The chapel includes four stained glass windows: Mary holding the Baby Jesus, who’s about to throw out a rugby ball which players reach for; the Child Jesus (or some child) with a rugby ball on the sidelines in front of his smiling mother; Mary holding a rugby ball while surrounded by pilgrims of all times (possibly representing rugby history, possibly local history), and Mary holding a fallen player in something like a Pieta.
A nice article about it with pictures.
Another nice article with more pictures.
Searching for “notre dame du rugby” or “our lady of rugby” will find you some very nice photos and even video of this tiny shrine.
It looks like the votive shoe and uniform thank-offerings are starting to take over the shrine! (A common but good shrine problem to have.) It just goes to show that popular piety is still there, in all sorts of forms, when it’s allowed to be.
There are apparently several small churches which are centers of devotion for bicyclists of various countries.
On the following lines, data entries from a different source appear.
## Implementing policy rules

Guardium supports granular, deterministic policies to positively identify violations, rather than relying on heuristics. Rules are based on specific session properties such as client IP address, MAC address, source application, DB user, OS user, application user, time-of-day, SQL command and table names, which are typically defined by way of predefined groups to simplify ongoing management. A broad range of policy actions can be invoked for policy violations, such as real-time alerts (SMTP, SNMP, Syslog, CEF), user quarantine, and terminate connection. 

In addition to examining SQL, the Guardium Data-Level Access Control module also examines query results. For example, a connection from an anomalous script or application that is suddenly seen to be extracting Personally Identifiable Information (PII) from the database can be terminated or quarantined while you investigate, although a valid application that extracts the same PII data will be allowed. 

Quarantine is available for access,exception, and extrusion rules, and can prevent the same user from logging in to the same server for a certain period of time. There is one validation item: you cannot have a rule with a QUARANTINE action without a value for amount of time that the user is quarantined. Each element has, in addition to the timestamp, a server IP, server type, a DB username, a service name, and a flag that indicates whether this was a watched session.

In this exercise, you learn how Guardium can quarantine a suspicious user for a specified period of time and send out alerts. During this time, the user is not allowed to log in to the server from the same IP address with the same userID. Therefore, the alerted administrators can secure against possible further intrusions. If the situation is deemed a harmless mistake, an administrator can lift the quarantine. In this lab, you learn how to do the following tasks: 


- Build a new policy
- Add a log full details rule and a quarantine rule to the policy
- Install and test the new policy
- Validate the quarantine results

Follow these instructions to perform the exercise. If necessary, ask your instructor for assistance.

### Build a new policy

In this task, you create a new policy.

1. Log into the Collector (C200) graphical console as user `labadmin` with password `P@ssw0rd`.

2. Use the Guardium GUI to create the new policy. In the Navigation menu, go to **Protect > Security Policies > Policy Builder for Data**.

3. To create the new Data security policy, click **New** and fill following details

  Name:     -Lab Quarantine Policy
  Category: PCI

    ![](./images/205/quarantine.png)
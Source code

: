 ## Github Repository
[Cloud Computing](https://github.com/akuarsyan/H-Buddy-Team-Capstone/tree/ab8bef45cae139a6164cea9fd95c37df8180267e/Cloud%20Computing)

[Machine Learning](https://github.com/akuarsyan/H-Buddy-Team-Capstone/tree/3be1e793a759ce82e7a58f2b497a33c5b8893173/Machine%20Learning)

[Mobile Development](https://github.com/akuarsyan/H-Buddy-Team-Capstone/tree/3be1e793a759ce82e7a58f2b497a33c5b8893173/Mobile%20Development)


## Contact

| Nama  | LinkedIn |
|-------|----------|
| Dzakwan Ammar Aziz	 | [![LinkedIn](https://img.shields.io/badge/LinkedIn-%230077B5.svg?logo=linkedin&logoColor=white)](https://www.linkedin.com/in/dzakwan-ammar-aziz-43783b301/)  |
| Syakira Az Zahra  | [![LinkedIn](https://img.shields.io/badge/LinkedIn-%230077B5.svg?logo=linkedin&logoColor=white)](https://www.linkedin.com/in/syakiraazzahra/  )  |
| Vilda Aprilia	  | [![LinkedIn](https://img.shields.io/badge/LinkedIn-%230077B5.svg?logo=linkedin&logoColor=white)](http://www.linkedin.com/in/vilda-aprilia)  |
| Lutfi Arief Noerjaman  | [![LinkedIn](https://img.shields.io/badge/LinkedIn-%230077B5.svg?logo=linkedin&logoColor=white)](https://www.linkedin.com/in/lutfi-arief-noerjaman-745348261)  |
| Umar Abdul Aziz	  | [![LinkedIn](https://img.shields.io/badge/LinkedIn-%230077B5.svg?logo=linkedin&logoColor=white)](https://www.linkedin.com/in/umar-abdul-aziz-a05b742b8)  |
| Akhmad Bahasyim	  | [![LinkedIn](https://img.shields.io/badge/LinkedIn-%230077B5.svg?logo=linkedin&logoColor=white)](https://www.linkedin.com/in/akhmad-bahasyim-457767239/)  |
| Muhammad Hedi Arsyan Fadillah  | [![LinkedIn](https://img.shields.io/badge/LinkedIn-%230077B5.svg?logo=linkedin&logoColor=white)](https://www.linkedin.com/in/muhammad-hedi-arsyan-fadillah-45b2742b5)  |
The church of the Madonna del Ghisallo, along the route of a bike race in Italy, is the most important one, as Our Lady of Ghisallo was officially declared biking’s patroness throughout the world. (Man, nobody tells me this important stuff!!) In France, Notre Dame des Cyclistes (an old Templar church) is its national bicyclists’ shrine, and includes a museum. In Spain, Our Lady of Dorleta up in the Basque country is their shrine.
Oh, and if you were wondering who St. Savin is, he was Savin/Sabinus, a 5th century rich Spanish guy who became a hermit and an apostle of the Pyrenees. He was one of those guys who were strongly influenced by St. Martin of Tours, and spent time with St. Sulpicius Severus and St. Paulinus of Nola. There was another famous hermit of the same name in the 8th century, in the same area, but he had a totally different life story and was French. Anyway, good name.